- Theatrical release poster
- Directed by: Dasari Narayana Rao
- Written by: Dasari Narayana Rao
- Produced by: Vadde Ramesh
- Starring: N. T. Rama Rao Sridevi
- Cinematography: K. S. Mani
- Edited by: G. G. Krishna Rao
- Music by: J. V. Raghavulu
- Production company: Vijaya Madhavi Combines
- Release date: 9 July 1982;
- Running time: 176 mins
- Country: India
- Language: Telugu
- Budget: ₹3.5 crore

= Bobbili Puli =

Bobbili Puli is a 1982 Indian Telugu-language action film written and directed by Dasari Narayana Rao. The film stars N. T. Rama Rao and Sridevi, with music composed by J. V. Raghavulu. The film was a big hit, collecting 3.5 Crore in its theatrical run. It was remade in Hindi as Zakhmi Sher (1984).

== Plot==
Major Chakradhar, a lionhearted soldier, lives with his mother, Annapurna, sister Jayanti, and fiancé Advocate Vijaya. Just before their wedding, the Army declares an emergency. So, Chakradhar pauses and moves to the battlefield. Acharya Shankaraiah, a devotional-seeking traitorous, creates mayhem in society, clutching several higher officials. Once Annapurna visits his Ashram and detects him as her absconded husband who sharply practiced with the Army, frightened, Shankaraiah slays her. Nevertheless, Chakradhar stands firm in the war zone, fortitudes others, and triumphs victory when honored with "Maha Vir Chakra." In his post-return, he learns about Jayanti's love affair with Murali and moves to knit them.
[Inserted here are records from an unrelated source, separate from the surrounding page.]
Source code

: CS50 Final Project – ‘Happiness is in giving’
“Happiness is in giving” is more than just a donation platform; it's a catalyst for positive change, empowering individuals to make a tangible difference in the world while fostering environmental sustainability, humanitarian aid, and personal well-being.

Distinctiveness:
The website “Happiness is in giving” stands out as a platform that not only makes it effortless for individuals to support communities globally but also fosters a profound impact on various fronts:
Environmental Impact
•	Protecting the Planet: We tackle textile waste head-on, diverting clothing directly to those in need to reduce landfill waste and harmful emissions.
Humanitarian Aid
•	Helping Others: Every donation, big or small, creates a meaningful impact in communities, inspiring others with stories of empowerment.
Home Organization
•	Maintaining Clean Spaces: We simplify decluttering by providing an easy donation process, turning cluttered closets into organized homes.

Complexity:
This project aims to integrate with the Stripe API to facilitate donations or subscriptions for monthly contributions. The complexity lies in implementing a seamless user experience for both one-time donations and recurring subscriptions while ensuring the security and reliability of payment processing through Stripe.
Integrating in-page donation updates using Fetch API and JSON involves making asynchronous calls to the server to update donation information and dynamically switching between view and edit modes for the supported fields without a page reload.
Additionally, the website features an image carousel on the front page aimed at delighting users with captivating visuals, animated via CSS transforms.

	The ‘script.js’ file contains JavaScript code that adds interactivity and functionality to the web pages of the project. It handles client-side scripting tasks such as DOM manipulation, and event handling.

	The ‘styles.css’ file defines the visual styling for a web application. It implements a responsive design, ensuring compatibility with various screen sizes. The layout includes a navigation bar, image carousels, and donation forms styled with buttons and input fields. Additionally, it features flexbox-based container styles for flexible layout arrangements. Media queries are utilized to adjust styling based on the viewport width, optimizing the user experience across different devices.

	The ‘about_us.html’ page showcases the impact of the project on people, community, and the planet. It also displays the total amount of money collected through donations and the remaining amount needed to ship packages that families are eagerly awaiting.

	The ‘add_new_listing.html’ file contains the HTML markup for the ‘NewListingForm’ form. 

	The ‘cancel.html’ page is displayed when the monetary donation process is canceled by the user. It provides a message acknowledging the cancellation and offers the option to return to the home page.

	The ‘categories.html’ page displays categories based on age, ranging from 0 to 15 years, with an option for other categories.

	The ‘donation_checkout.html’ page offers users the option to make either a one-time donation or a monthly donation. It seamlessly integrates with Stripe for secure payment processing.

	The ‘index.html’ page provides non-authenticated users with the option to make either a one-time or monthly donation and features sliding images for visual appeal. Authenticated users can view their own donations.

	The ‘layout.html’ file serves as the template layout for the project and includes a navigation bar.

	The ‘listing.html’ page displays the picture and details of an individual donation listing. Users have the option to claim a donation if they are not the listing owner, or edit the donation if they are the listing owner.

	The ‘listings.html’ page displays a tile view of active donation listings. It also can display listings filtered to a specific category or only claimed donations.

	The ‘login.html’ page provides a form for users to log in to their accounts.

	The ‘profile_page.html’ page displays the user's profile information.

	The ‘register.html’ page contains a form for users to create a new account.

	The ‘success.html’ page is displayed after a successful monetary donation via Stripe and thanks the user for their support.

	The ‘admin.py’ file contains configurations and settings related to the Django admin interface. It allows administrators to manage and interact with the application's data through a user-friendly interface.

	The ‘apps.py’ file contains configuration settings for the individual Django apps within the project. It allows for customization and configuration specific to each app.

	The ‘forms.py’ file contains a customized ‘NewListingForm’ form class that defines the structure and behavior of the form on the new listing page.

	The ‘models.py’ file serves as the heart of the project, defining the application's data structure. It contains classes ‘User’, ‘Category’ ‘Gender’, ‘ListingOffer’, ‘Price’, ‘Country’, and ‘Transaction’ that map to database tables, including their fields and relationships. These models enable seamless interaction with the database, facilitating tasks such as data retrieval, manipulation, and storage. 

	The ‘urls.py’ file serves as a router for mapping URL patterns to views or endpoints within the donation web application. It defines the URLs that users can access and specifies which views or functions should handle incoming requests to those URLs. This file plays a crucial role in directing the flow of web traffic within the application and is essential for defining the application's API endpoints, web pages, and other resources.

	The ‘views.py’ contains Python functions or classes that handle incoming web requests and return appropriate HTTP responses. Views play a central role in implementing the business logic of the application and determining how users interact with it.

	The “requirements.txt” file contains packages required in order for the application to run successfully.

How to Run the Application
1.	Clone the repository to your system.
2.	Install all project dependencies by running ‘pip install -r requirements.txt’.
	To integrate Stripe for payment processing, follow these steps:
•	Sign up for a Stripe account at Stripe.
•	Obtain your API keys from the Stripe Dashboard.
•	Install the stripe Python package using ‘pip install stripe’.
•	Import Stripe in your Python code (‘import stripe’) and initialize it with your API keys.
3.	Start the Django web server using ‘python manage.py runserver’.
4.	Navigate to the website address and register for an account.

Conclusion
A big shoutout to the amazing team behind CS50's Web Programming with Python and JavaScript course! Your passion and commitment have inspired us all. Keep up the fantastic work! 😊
Then, his father, Kondala Rao, stipulates that Chakradhar splice his insane daughter, Jyothi, and he does so by sacrificing his love. Consequently, Chakradhar witnesses treacherous events; an industrialist, Rajanala, arsons an empty warehouse by hiding grains, and a drunkard, Bheema Raju, crashes innocents under his wheels. Twice, Chakradhar files up the case in which Shankaraiah counterfeits the judiciary and acquits offenders as non-guilty. At that point, Chakradhar revolts and is sentenced. Moreover, Bhanoji Rao Shankaraiah's acolyte, whose son Prasad, molests Jayanti and kills Murali. Ergo, Chakradhar explodes by turning into a rebel Bobbili Puli. He starts knocking down the barbarians, which elicits turbulence. Thus, the government appoints an officer, Gopinath, to lay hold of him. He requests Chakradhar to surrender with an assurance to provide justice, which he denies. During that diehard, Prasad slaughters Jyothi to unveil her husband, and Chakradhar slays him. Following, he outbursts Bhanoji Rao, who divulges the real snake as Shankaraiah, who his father is, and the homicide of his mother. So, he wipes him too and surrenders to the Police. Chakradhar uproars the present constitution and law & order in the court. Finally, the movie ends with the judicial declaring Chakradhar guilty and destined for the death penalty.

==Cast==

- N. T. Rama Rao as Major Chakradhar
- Sridevi as Vijaya
- Rao Gopal Rao as Bhanoji Rao
- Satyanarayana as Acharya Shankaraiah / Satyam
- Allu Ramalingaiah as Bobbili Pilli
- Murali Mohan as Murali
- Prabhakar Reddy as Dr. Rao
- Jaggayya as Inspector Gopinath
- Prasad Babu as Prasad Babu
- Raja as Raja
- Bob Christo as Goon
- Mikkilineni as I.G.
- Mukkamala as Advocate Krishna Murthy
- Rajanala as Rajanala
- Dhulipala as Judge
- Raavi Kondala Rao as Kondala Rao
- Tyagaraju as S.P.
- Vankayala Satyanarayana as Army Officer
- Telephone Satyanarayana as Army Officer
- Chalapathi Rao as Inspector
- Ch. Krishna Murthy as Inspector Krishna Murthy
- Bheema Raju as Bheema Raju
- Jagga Rao as Goon
- Jayachitra as Jyothi
- Ambika as Jayanthi
- Subhashini as item number
- Vijaya Lalitha as item number
- Jyothi Lakshmi as item number
- Jayamalini as item number
- Pushpalatha as Annapurnamma
- Jaya Vijaya as Nurse
- Jayaseela
- Shyamala

==Soundtrack==

Music composed by J. V. Raghavulu. All songs are evergreen blockbusters. Music released by SEA Records Audio Company.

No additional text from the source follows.